Requirement ::
Exclude all pictures from your copy of the data below, which should otherwise match exactly.

Given entries ::
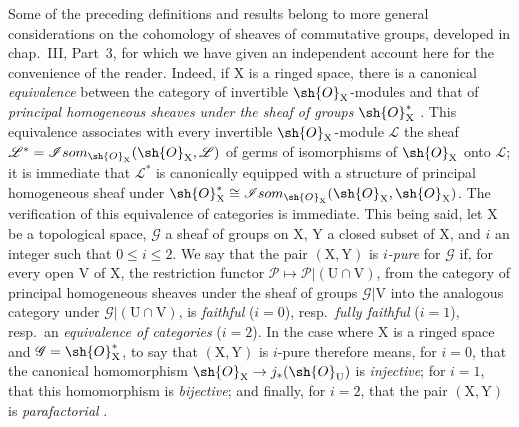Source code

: \begin{remark}[21.13.13]
\label{IV.21.13.13}
Some of the preceding definitions and results belong to more general considerations on the cohomology of sheaves of commutative groups, developed in chap.~III, Part~3, for which we have given an independent account here for the convenience of the reader.
Indeed, if $\mathrm{X}$ is a ringed space, there is a canonical \emph{equivalence} between the category of invertible $\sh{O}_{\mathrm{X}}$-modules and that of \emph{principal homogeneous sheaves under the sheaf of groups} $\sh{O}_{\mathrm{X}}^*$ .
This equivalence associates with every invertible $\sh{O}_{\mathrm{X}}$-module $\mathscr{L}$ the sheaf $\mathscr{L}^*=\mathscr{I}som_{\sh{O}_{\mathrm{X}}}(\sh{O}_{\mathrm{X}},\mathscr{L})$ of germs of isomorphisms of $\sh{O}_{\mathrm{X}}$ onto $\mathscr{L}$; it is immediate that $\mathscr{L}^*$ is canonically equipped with a structure of principal homogeneous sheaf under $\sh{O}_{\mathrm{X}}^*\cong\mathscr{I}som_{\sh{O}_{\mathrm{X}}}(\sh{O}_{\mathrm{X}},\sh{O}_{\mathrm{X}})$.
The verification of this equivalence of categories is immediate.
This being said, let $\mathrm{X}$ be a topological space, $\mathscr{G}$ a sheaf of groups on $\mathrm{X}$, $\mathrm{Y}$ a closed subset of $\mathrm{X}$, and $i$ an integer such that $0\leq i\leq 2$. We say that the pair $(\mathrm{X},\mathrm{Y})$ is \emph{$i$-pure} for $\mathscr{G}$ if, for every open $\mathrm{V}$ of $\mathrm{X}$, the restriction functor $\mathscr{P}\mapsto\mathscr{P}|(\mathrm{U}\cap\mathrm{V})$, from the category of principal homogeneous sheaves under the sheaf of groups $\mathscr{G}|\mathrm{V}$ into the analogous category under $\mathscr{G}|(\mathrm{U}\cap\mathrm{V})$, is \emph{faithful} ($i=0$), resp.\ \emph{fully faithful} ($i=1$), resp.\ an \emph{equivalence of categories} ($i=2$).
In the case where $\mathrm{X}$ is a ringed space and $\mathscr{G}=\sh{O}_{\mathrm{X}}^*$, to say that $(\mathrm{X},\mathrm{Y})$ is $i$-pure therefore means, for $i=0$, that the canonical homomorphism $\sh{O}_{\mathrm{X}}\to j_*(\sh{O}_{\mathrm{U}})$ is \emph{injective}; for $i=1$, that this homomorphism is \emph{bijective}; and finally, for $i=2$, that the pair $(\mathrm{X},\mathrm{Y})$ is \emph{parafactorial} .


\end{remark}
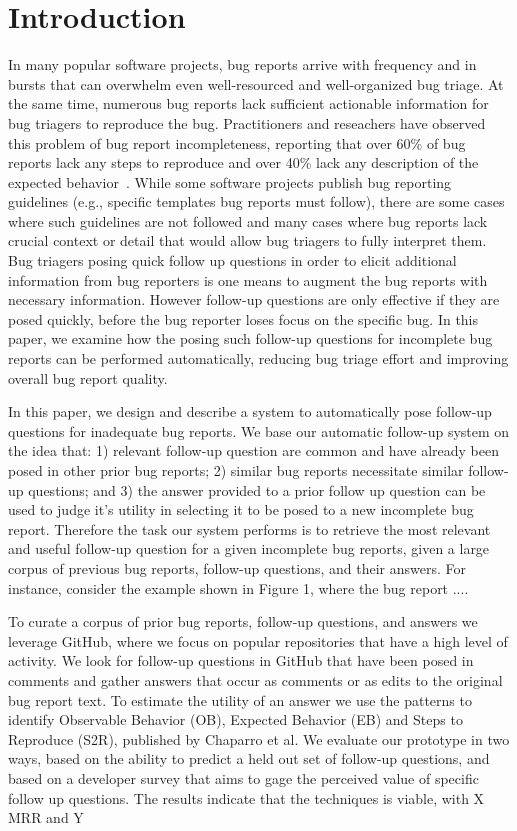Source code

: \section{Introduction}

In many popular software projects, bug reports arrive with frequency and in bursts that can overwhelm even well-resourced and well-organized bug triage. At the same time, numerous bug reports lack sufficient actionable information for bug triagers to reproduce the bug. Practitioners and reseachers have observed this problem of bug report incompleteness, reporting that over 60\% of bug reports lack any steps to reproduce and over 40\% lack any description of the expected behavior~\cite{chaparro17detecting}. While some software projects publish bug reporting guidelines (e.g., specific templates bug reports must follow), there are some cases where such guidelines are not followed and many cases where bug reports lack crucial context or detail that would allow bug triagers to fully interpret them. Bug triagers posing quick follow up questions in order to elicit additional information from bug reporters is one means to augment the bug reports with necessary information. However follow-up questions are only effective if they are posed quickly, before the bug reporter loses focus on the specific bug. In this paper, we examine how the posing such follow-up questions for incomplete bug reports can be performed automatically, reducing bug triage effort and improving overall bug report quality.

In this paper, we design and describe a system to automatically pose follow-up questions for inadequate bug reports. We base our automatic follow-up system on the idea that: 1) relevant follow-up question are common and have already been posed in other prior bug reports; 2) similar bug reports necessitate similar follow-up questions; and 3) the answer provided to a prior follow up question can be used to judge it's utility in selecting it to be posed to a new incomplete bug report. Therefore the task our system performs is to retrieve the most relevant and useful follow-up question for a given incomplete bug reports, given a large corpus of previous bug reports, follow-up questions, and their answers.
For instance, consider the example shown in Figure 1, where the bug report ....

To curate a corpus of prior bug reports, follow-up questions, and answers we leverage GitHub, where we focus on popular repositories that have a high level of activity. We look for follow-up questions in GitHub that have been posed in comments and gather answers that occur as comments or as edits to the original bug report text. To estimate the utility of an answer we use the patterns to identify Observable Behavior (OB), Expected Behavior (EB) and Steps to Reproduce (S2R), published by Chaparro et al. We evaluate our prototype in two ways, based on the ability to predict a held out set of follow-up questions, and based on a developer survey that aims to gage the perceived value of specific follow up questions. The results indicate that the techniques is viable, with X MRR and Y%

Solution to the exercise ::
Source code

: \begin{remark}[21.13.13]
\label{IV.21.13.13}
Some of the preceding definitions and results belong to more general considerations on the cohomology of sheaves of commutative groups, developed in chap.~III, Part~3, for which we have given an independent account here for the convenience of the reader.
Indeed, if $\mathrm{X}$ is a ringed space, there is a canonical \emph{equivalence} between the category of invertible $\sh{O}_{\mathrm{X}}$-modules and that of \emph{principal homogeneous sheaves under the sheaf of groups} $\sh{O}_{\mathrm{X}}^*$ .
This equivalence associates with every invertible $\sh{O}_{\mathrm{X}}$-module $\mathscr{L}$ the sheaf $\mathscr{L}^*=\mathscr{I}som_{\sh{O}_{\mathrm{X}}}(\sh{O}_{\mathrm{X}},\mathscr{L})$ of germs of isomorphisms of $\sh{O}_{\mathrm{X}}$ onto $\mathscr{L}$; it is immediate that $\mathscr{L}^*$ is canonically equipped with a structure of principal homogeneous sheaf under $\sh{O}_{\mathrm{X}}^*\cong\mathscr{I}som_{\sh{O}_{\mathrm{X}}}(\sh{O}_{\mathrm{X}},\sh{O}_{\mathrm{X}})$.
The verification of this equivalence of categories is immediate.
This being said, let $\mathrm{X}$ be a topological space, $\mathscr{G}$ a sheaf of groups on $\mathrm{X}$, $\mathrm{Y}$ a closed subset of $\mathrm{X}$, and $i$ an integer such that $0\leq i\leq 2$. We say that the pair $(\mathrm{X},\mathrm{Y})$ is \emph{$i$-pure} for $\mathscr{G}$ if, for every open $\mathrm{V}$ of $\mathrm{X}$, the restriction functor $\mathscr{P}\mapsto\mathscr{P}|(\mathrm{U}\cap\mathrm{V})$, from the category of principal homogeneous sheaves under the sheaf of groups $\mathscr{G}|\mathrm{V}$ into the analogous category under $\mathscr{G}|(\mathrm{U}\cap\mathrm{V})$, is \emph{faithful} ($i=0$), resp.\ \emph{fully faithful} ($i=1$), resp.\ an \emph{equivalence of categories} ($i=2$).
In the case where $\mathrm{X}$ is a ringed space and $\mathscr{G}=\sh{O}_{\mathrm{X}}^*$, to say that $(\mathrm{X},\mathrm{Y})$ is $i$-pure therefore means, for $i=0$, that the canonical homomorphism $\sh{O}_{\mathrm{X}}\to j_*(\sh{O}_{\mathrm{U}})$ is \emph{injective}; for $i=1$, that this homomorphism is \emph{bijective}; and finally, for $i=2$, that the pair $(\mathrm{X},\mathrm{Y})$ is \emph{parafactorial} .


\end{remark}
Source code

: \section{Introduction}

In many popular software projects, bug reports arrive with frequency and in bursts that can overwhelm even well-resourced and well-organized bug triage. At the same time, numerous bug reports lack sufficient actionable information for bug triagers to reproduce the bug. Practitioners and reseachers have observed this problem of bug report incompleteness, reporting that over 60\% of bug reports lack any steps to reproduce and over 40\% lack any description of the expected behavior~\cite{chaparro17detecting}. While some software projects publish bug reporting guidelines (e.g., specific templates bug reports must follow), there are some cases where such guidelines are not followed and many cases where bug reports lack crucial context or detail that would allow bug triagers to fully interpret them. Bug triagers posing quick follow up questions in order to elicit additional information from bug reporters is one means to augment the bug reports with necessary information. However follow-up questions are only effective if they are posed quickly, before the bug reporter loses focus on the specific bug. In this paper, we examine how the posing such follow-up questions for incomplete bug reports can be performed automatically, reducing bug triage effort and improving overall bug report quality.

In this paper, we design and describe a system to automatically pose follow-up questions for inadequate bug reports. We base our automatic follow-up system on the idea that: 1) relevant follow-up question are common and have already been posed in other prior bug reports; 2) similar bug reports necessitate similar follow-up questions; and 3) the answer provided to a prior follow up question can be used to judge it's utility in selecting it to be posed to a new incomplete bug report. Therefore the task our system performs is to retrieve the most relevant and useful follow-up question for a given incomplete bug reports, given a large corpus of previous bug reports, follow-up questions, and their answers.
For instance, consider the example shown in Figure 1, where the bug report ....

To curate a corpus of prior bug reports, follow-up questions, and answers we leverage GitHub, where we focus on popular repositories that have a high level of activity. We look for follow-up questions in GitHub that have been posed in comments and gather answers that occur as comments or as edits to the original bug report text. To estimate the utility of an answer we use the patterns to identify Observable Behavior (OB), Expected Behavior (EB) and Steps to Reproduce (S2R), published by Chaparro et al. We evaluate our prototype in two ways, based on the ability to predict a held out set of follow-up questions, and based on a developer survey that aims to gage the perceived value of specific follow up questions. The results indicate that the techniques is viable, with X MRR and Y%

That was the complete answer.